/---

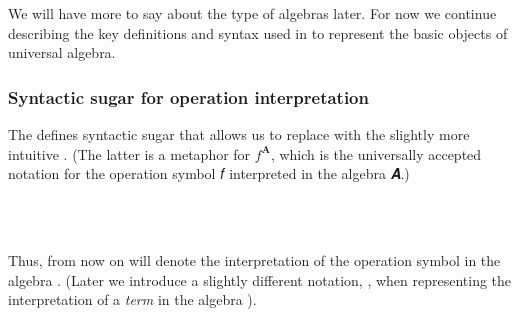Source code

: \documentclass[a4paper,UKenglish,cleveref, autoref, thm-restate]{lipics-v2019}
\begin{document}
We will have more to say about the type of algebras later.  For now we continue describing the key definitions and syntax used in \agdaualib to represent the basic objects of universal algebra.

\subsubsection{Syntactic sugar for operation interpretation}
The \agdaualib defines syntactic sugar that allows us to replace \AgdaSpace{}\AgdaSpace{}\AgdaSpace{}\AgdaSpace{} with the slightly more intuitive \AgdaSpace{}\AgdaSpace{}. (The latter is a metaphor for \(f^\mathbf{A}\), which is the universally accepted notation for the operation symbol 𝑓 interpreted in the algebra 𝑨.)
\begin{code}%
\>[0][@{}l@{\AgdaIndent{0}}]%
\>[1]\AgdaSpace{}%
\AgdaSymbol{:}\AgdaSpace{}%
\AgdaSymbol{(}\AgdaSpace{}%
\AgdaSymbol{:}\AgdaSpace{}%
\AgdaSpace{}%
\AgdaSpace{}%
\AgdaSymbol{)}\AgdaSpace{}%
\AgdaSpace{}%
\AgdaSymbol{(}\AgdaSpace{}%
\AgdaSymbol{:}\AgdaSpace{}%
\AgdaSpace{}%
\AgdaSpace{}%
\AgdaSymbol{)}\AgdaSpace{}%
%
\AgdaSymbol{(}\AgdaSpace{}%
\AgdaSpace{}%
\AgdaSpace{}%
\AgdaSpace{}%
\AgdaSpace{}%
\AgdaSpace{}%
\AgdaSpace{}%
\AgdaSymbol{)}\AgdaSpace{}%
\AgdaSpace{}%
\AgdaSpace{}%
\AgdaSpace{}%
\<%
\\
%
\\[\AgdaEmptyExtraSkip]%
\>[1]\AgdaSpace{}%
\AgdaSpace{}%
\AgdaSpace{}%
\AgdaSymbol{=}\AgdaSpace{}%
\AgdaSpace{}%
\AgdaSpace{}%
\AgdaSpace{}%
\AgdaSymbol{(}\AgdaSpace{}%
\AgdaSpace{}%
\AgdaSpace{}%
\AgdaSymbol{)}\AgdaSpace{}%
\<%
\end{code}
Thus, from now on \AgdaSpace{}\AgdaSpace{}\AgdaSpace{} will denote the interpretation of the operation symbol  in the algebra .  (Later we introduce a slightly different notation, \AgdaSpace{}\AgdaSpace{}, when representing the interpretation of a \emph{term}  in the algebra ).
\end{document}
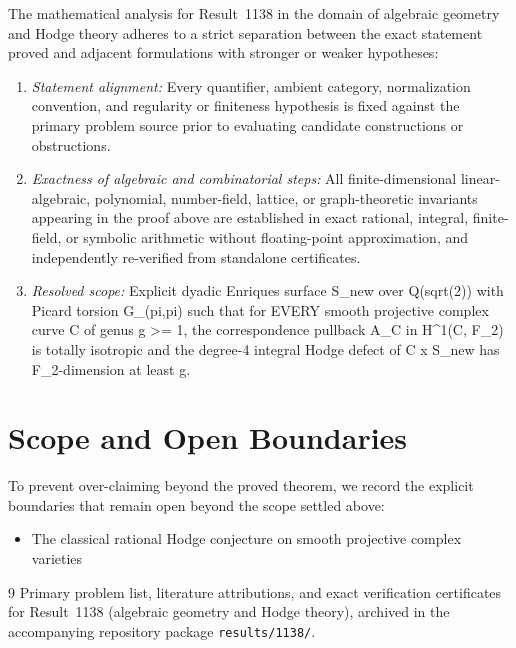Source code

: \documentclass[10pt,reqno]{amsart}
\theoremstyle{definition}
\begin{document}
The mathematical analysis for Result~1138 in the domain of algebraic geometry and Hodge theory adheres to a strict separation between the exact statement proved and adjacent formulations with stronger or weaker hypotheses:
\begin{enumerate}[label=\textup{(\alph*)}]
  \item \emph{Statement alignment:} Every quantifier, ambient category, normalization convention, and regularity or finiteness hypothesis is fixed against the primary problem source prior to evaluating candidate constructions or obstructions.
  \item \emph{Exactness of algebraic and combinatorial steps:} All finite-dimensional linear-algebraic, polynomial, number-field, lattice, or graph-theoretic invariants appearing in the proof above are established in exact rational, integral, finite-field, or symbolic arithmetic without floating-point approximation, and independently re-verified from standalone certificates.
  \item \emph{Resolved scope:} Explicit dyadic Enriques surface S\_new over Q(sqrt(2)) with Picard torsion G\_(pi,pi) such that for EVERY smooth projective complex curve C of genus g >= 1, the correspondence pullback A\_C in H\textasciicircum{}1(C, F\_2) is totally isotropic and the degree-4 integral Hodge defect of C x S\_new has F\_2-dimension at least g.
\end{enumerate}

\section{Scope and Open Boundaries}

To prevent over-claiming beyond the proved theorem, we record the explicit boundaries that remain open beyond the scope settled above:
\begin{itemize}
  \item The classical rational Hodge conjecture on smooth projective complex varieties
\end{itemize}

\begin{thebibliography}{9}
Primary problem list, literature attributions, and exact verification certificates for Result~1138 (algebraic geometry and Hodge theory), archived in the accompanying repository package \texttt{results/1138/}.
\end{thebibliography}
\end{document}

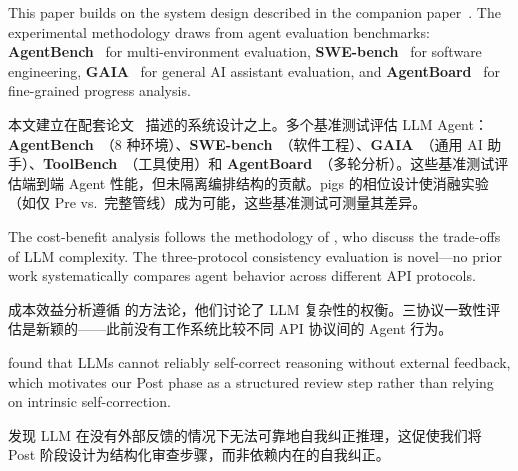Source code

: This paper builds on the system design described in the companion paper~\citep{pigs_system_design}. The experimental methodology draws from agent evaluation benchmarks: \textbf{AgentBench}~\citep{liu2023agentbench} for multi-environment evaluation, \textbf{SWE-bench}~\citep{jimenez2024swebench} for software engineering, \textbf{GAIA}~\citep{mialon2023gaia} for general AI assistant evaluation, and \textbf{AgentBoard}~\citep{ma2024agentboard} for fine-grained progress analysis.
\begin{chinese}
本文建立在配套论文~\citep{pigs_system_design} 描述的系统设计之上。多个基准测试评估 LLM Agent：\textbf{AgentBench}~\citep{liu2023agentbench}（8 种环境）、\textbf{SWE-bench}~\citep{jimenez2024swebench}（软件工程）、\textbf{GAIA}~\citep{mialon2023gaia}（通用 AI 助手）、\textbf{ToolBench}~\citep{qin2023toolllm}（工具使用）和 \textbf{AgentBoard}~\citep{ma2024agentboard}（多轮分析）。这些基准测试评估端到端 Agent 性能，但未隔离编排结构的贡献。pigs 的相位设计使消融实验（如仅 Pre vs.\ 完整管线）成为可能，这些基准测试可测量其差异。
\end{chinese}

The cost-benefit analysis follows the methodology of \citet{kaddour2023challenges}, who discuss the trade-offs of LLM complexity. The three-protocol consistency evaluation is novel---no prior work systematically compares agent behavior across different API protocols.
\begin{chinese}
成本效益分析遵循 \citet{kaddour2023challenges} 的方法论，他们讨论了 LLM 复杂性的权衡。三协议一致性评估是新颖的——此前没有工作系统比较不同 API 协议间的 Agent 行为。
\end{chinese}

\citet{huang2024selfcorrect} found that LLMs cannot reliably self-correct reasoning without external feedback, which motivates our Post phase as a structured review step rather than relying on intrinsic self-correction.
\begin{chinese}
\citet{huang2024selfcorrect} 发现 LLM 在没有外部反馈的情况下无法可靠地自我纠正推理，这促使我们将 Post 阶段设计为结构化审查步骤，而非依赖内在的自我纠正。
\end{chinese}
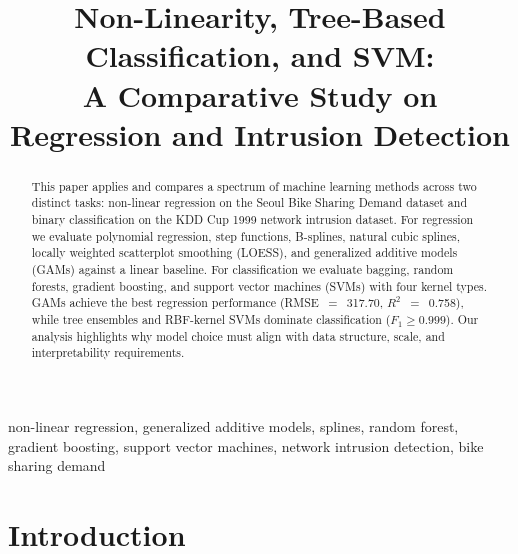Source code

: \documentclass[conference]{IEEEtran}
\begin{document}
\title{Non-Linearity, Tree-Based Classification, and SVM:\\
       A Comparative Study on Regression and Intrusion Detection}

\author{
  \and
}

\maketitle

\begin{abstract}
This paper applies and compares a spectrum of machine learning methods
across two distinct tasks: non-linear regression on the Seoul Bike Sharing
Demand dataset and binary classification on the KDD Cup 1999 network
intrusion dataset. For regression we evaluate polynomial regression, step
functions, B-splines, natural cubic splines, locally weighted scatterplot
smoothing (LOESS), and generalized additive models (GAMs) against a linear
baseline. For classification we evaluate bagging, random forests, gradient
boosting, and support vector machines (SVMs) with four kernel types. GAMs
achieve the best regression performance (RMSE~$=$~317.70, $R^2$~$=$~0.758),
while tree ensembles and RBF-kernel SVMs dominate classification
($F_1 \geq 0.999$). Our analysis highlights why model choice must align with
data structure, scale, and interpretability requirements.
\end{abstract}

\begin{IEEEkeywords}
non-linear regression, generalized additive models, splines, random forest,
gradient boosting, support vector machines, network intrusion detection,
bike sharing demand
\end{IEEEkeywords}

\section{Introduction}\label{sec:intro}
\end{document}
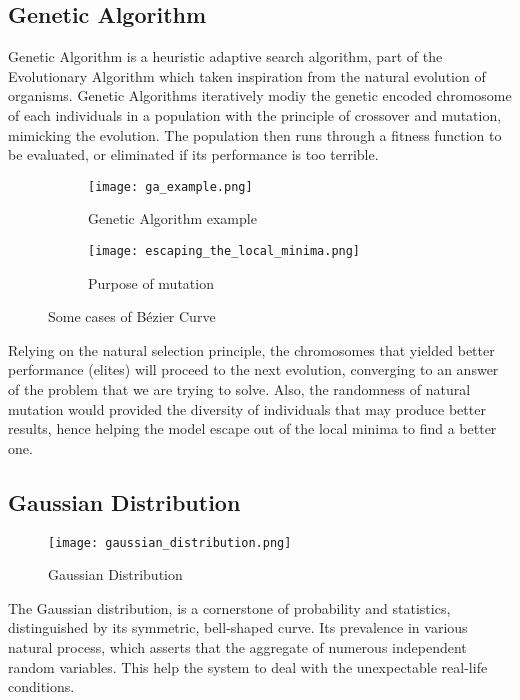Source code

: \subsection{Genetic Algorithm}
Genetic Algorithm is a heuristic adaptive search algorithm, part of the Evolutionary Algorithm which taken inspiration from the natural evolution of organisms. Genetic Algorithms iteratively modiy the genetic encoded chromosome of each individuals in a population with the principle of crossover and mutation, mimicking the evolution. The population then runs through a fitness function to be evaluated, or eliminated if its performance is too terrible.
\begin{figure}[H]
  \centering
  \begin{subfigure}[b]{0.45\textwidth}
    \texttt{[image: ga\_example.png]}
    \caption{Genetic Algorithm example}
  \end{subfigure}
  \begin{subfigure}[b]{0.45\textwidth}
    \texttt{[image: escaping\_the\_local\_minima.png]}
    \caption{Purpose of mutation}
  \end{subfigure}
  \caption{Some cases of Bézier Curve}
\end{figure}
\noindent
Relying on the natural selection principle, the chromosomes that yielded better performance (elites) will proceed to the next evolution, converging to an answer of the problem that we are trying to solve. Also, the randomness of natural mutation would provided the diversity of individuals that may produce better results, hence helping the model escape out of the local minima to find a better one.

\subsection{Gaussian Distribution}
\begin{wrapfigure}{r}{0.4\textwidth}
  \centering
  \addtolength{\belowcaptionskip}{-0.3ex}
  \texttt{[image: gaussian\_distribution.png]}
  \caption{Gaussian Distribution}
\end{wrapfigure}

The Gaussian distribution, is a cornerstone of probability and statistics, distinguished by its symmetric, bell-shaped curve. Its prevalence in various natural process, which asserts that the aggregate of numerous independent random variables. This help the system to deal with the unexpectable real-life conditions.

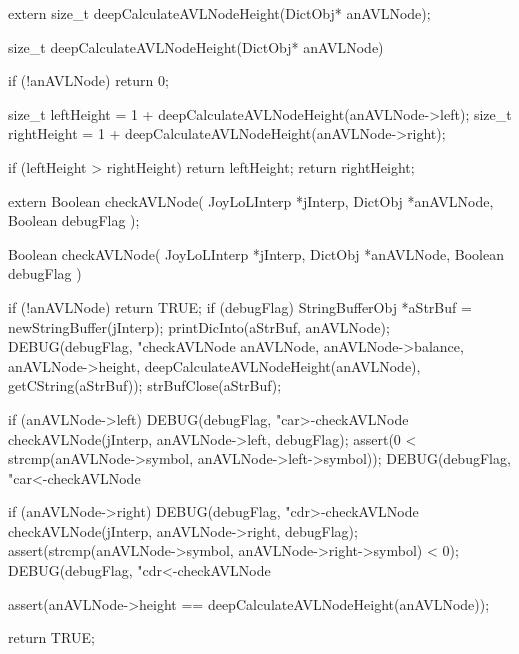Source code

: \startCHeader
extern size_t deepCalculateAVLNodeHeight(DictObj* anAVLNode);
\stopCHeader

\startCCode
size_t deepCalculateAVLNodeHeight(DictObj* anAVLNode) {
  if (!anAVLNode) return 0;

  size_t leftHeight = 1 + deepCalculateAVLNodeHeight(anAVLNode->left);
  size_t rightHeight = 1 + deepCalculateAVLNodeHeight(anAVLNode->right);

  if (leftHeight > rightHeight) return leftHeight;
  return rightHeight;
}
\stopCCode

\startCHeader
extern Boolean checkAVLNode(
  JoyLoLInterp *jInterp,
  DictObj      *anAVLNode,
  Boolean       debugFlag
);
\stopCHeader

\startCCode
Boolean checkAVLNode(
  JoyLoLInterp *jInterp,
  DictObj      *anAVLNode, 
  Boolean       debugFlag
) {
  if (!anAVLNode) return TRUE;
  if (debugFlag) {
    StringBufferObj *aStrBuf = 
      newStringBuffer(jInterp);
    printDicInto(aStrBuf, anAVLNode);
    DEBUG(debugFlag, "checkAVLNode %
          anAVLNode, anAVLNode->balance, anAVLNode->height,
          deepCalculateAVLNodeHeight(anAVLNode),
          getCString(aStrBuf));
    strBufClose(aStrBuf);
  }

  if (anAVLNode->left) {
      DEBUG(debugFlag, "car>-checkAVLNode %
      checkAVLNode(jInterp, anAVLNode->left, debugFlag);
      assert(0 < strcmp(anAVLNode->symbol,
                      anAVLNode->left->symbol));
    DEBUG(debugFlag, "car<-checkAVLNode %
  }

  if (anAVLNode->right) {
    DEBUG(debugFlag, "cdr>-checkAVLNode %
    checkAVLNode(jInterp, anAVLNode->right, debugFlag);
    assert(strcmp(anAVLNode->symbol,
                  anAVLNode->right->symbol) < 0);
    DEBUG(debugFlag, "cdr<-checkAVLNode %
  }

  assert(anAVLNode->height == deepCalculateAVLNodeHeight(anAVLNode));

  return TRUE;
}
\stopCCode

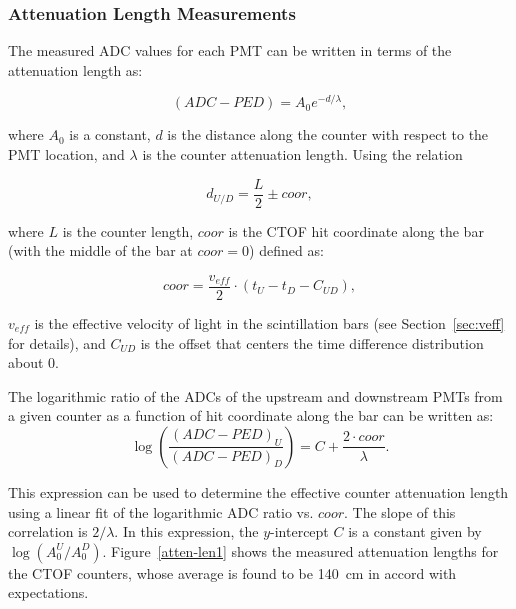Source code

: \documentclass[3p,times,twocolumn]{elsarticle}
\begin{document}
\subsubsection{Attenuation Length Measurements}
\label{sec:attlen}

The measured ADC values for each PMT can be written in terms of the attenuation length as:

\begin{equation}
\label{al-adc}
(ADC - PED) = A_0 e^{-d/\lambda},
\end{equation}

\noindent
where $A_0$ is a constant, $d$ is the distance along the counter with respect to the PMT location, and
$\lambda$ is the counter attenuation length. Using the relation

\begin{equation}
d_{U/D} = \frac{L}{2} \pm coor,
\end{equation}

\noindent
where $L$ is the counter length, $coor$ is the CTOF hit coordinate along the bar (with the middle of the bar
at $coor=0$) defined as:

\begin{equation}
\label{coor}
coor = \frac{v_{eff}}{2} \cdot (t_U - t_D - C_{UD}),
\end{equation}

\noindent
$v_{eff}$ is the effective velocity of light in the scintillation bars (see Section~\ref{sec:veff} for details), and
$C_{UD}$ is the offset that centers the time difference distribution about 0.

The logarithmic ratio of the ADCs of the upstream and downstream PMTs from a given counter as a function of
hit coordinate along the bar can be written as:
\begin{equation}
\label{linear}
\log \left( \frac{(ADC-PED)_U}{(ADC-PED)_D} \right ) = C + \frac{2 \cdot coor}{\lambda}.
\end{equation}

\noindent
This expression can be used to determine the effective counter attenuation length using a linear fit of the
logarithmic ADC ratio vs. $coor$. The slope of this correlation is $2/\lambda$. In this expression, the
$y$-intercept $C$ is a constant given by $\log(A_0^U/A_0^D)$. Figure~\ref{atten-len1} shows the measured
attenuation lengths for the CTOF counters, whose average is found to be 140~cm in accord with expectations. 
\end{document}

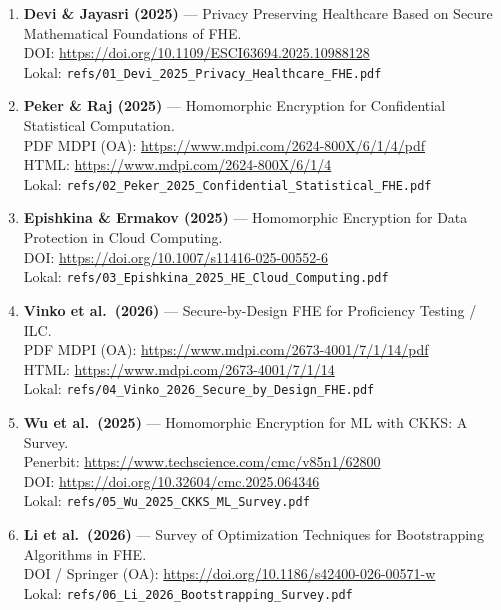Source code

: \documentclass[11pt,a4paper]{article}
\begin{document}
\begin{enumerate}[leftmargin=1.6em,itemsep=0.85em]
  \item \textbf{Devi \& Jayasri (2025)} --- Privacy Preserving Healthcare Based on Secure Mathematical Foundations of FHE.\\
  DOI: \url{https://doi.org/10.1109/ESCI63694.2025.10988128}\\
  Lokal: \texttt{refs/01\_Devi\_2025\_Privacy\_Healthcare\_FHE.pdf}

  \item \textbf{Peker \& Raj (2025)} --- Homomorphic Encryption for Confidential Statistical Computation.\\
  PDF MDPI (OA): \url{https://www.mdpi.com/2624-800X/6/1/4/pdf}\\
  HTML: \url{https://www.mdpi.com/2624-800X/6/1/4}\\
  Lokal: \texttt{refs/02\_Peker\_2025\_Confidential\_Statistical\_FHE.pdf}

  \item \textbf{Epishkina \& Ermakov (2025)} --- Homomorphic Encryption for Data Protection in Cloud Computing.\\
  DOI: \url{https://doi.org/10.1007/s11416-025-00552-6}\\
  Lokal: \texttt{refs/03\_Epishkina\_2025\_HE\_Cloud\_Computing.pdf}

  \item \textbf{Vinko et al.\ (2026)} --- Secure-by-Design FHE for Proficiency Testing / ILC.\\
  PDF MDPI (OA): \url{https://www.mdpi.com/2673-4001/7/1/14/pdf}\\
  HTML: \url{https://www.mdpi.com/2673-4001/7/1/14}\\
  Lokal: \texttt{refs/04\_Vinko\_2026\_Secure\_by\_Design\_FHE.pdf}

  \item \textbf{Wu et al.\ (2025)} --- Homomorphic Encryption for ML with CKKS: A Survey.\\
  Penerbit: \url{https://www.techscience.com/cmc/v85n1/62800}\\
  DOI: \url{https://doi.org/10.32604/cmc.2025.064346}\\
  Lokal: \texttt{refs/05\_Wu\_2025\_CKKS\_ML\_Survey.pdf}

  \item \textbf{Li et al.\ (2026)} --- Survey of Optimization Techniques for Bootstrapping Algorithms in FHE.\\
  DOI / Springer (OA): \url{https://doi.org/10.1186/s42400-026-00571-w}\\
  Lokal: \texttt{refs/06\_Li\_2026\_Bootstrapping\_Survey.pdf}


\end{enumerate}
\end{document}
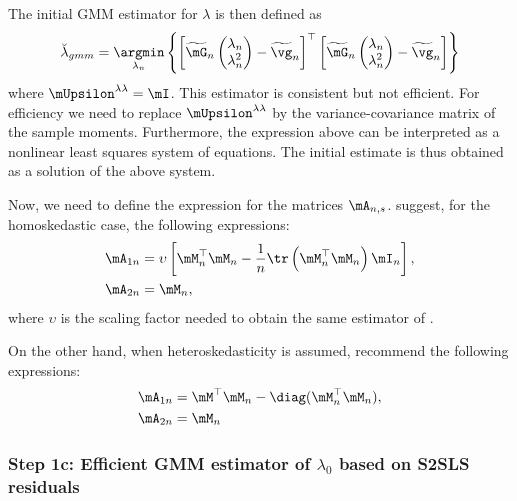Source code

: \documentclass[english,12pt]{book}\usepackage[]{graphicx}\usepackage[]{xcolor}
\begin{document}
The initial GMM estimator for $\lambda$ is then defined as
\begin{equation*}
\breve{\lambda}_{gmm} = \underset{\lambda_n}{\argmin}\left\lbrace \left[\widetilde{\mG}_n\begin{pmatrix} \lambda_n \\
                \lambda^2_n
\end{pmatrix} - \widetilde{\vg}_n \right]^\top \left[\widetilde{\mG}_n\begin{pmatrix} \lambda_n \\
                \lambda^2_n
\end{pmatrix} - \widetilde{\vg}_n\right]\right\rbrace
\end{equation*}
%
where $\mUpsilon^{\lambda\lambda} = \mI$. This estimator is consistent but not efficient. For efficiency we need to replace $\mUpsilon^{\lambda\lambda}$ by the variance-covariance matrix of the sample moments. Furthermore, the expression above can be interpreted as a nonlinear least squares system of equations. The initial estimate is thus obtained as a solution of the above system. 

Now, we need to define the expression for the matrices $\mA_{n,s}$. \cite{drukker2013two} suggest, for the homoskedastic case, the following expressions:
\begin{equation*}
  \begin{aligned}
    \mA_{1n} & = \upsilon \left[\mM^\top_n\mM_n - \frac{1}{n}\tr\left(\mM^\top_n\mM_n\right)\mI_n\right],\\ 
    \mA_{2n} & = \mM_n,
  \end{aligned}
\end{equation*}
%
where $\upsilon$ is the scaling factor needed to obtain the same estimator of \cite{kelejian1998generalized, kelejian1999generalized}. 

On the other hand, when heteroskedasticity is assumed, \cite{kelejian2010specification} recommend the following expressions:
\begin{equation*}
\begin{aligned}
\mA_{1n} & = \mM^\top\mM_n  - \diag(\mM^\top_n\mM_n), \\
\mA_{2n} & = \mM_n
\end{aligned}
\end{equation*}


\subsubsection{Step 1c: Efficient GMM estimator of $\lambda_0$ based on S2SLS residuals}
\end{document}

\---

Exercise goal -
Using the entries above, give the number of lines that include "slightly", with no added words.

Written answer -
2